__Exercise goal__: Check every line below for the string "path". Copy the ones that have it.
*** Block opens ***
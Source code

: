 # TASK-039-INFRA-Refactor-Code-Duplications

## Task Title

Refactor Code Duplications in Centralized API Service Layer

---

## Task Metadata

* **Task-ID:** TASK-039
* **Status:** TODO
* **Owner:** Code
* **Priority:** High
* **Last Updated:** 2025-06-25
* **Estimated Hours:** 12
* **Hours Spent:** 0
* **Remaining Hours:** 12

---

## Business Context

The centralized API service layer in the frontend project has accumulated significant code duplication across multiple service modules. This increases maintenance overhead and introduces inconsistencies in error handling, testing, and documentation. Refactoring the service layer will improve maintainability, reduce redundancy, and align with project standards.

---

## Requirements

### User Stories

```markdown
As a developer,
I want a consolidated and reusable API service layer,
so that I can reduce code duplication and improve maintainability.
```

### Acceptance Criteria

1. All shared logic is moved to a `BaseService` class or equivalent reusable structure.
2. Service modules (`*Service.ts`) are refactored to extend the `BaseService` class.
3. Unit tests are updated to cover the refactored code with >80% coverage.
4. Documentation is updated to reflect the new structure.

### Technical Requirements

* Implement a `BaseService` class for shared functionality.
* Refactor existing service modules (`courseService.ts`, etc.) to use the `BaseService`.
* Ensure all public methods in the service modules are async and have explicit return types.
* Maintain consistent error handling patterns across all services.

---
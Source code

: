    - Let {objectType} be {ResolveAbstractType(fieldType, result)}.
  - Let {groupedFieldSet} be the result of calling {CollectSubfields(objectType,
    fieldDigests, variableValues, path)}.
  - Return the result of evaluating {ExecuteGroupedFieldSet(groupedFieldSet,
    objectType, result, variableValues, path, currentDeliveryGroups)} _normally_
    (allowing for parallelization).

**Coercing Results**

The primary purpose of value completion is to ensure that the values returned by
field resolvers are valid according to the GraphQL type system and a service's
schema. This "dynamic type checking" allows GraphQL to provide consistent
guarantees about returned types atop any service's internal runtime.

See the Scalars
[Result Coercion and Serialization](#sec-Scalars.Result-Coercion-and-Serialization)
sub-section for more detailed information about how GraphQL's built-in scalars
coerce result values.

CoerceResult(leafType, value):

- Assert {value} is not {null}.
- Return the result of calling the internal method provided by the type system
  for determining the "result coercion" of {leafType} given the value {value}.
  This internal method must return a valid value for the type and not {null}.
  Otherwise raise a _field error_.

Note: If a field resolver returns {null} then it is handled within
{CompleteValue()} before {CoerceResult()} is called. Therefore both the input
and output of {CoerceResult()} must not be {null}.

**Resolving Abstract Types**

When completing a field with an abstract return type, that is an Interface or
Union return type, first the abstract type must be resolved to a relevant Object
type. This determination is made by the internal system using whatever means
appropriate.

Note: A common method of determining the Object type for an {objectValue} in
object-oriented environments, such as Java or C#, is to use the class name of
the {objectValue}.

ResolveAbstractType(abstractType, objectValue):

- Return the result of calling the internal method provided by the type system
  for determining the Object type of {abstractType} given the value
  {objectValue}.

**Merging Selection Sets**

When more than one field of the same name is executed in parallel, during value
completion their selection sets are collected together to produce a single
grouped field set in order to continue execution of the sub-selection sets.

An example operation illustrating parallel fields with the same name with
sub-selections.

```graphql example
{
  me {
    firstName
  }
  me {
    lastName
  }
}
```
*** Block closes ***
__Answer space__:
    fieldDigests, variableValues, path)}.
    objectType, result, variableValues, path, currentDeliveryGroups)} _normally_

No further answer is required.